Chronic disease management is complicated and onerous, both for the care team and for the patients. Most chronic disease management programs haven’t shown significant ROI. It’s a daily process that requires attention, follow-through, follow-ups, and ongoing communication. Most patients don’t have the time or patience for it and most care teams don’t have enough resources to do it well. A lot of chronic disease management comes down to figuring out how the patient is doing with their disease and addressing any issues. This is laborious and time-consuming, but if you dissect it carefully enough, you can see that we’re increasingly using tools that can automate much of it.
Data collection is getting much more streamlined thanks to sensors, cell phones, wearables, interactive questionnaires and other tools. Basic decision support software is now being used for both patients and providers. These decision support software applications are currently mostly rules-based and limited in what they can do, but they’re good for first-line support and can obviate the need for the care team to get involved with basic tasks. The next generation of decision support software could be powered by AI, trained on large sets of data and similar scenarios with the outcomes identified for it to learn from. This means that it will be much more dynamic in its assessments. It’s not as though this will be available to us tomorrow, but some versions of it are already being rolled out.
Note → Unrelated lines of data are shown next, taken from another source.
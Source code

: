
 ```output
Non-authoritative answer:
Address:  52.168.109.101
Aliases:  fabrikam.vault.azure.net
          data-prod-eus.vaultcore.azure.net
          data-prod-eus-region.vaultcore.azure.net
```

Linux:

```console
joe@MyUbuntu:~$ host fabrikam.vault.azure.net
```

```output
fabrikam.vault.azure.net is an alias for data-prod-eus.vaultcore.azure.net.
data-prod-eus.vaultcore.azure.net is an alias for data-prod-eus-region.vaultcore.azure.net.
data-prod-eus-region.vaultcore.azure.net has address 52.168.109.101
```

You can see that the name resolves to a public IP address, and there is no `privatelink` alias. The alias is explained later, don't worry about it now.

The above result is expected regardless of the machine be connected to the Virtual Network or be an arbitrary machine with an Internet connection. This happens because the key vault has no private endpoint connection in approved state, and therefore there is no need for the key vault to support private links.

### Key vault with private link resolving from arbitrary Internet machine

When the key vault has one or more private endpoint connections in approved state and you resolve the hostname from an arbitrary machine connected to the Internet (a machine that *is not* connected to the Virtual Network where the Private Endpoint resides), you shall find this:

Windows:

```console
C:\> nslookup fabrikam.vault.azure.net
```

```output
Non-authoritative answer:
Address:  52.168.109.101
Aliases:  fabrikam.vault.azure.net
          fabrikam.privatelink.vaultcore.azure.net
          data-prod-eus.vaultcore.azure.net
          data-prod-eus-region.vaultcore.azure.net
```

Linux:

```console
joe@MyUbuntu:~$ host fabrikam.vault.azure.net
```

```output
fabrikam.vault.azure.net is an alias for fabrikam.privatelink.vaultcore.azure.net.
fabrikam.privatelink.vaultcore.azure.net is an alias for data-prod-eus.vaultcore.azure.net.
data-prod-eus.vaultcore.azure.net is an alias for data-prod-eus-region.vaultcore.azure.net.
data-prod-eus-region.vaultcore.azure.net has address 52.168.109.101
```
One example of this is in diabetes. Due to the explosion of obesity in the US (and the rest of the world), this is now a disease that’s consuming major resources and dollars in our healthcare system. Diabetes management requires monitoring blood glucose on a daily basis and adjusting the patient’s treatment, sometime daily if they’re taking insulin. This perfect for AI: identifying patterns in long-term data and making recommendations on what should be done next to optimize for the defined outcomes. AI solutions can make treatment recommendations based on the analysis of how thousands and millions of patients have responded to different treatments.
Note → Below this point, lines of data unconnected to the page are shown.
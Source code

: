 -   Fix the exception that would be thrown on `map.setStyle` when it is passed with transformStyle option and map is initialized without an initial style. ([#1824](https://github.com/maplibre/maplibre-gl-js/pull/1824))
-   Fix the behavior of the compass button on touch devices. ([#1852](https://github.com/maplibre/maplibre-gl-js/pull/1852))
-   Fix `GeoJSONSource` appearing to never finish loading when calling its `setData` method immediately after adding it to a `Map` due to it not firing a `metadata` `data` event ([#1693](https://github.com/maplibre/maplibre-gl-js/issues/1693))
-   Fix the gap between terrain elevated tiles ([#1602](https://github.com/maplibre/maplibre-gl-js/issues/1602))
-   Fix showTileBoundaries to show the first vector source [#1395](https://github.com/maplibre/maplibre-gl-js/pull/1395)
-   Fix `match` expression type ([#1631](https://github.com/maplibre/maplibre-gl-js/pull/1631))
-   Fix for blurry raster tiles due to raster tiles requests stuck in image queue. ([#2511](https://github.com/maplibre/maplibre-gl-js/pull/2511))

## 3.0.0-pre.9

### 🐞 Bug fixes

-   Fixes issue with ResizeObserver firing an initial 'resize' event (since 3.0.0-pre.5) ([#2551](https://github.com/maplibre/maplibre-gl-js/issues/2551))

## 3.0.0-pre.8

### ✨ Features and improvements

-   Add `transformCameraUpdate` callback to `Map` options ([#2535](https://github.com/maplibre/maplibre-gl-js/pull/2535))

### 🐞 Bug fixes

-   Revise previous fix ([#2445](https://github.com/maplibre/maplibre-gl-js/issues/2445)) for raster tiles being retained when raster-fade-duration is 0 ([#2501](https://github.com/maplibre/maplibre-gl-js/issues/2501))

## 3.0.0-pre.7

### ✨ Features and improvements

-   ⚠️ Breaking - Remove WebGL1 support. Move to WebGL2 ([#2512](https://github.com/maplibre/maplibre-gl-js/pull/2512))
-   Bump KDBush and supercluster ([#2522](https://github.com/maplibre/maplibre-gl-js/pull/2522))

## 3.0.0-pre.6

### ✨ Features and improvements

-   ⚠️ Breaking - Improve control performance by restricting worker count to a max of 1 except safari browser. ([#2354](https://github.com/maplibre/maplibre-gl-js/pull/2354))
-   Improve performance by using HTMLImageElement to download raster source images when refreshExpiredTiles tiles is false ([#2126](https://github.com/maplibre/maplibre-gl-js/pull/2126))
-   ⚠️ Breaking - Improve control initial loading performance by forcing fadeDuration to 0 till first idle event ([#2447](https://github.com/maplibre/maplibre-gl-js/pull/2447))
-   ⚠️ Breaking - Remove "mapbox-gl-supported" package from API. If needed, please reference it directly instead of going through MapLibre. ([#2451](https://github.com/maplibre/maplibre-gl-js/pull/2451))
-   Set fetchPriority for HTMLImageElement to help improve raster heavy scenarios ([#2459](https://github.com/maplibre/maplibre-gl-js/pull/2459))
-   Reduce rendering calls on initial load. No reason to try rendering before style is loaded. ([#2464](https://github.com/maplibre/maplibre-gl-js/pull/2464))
Recently, the University of Utah Health, the Regenstrief Institute and Hitachi announced the development of a new artificial intelligence approach that could improve treatment for patients with Type 2 diabetes mellitus. Researchers from all three organizations collaborated to develop and test a new AI approach to analyzing EHR data across Utah and Indiana. As they did so, they uncovered some patterns for Type 2 diabetes patients with similar characteristics. The hope is that those patterns can now be used to help determine optimal drug regimens for specific patients.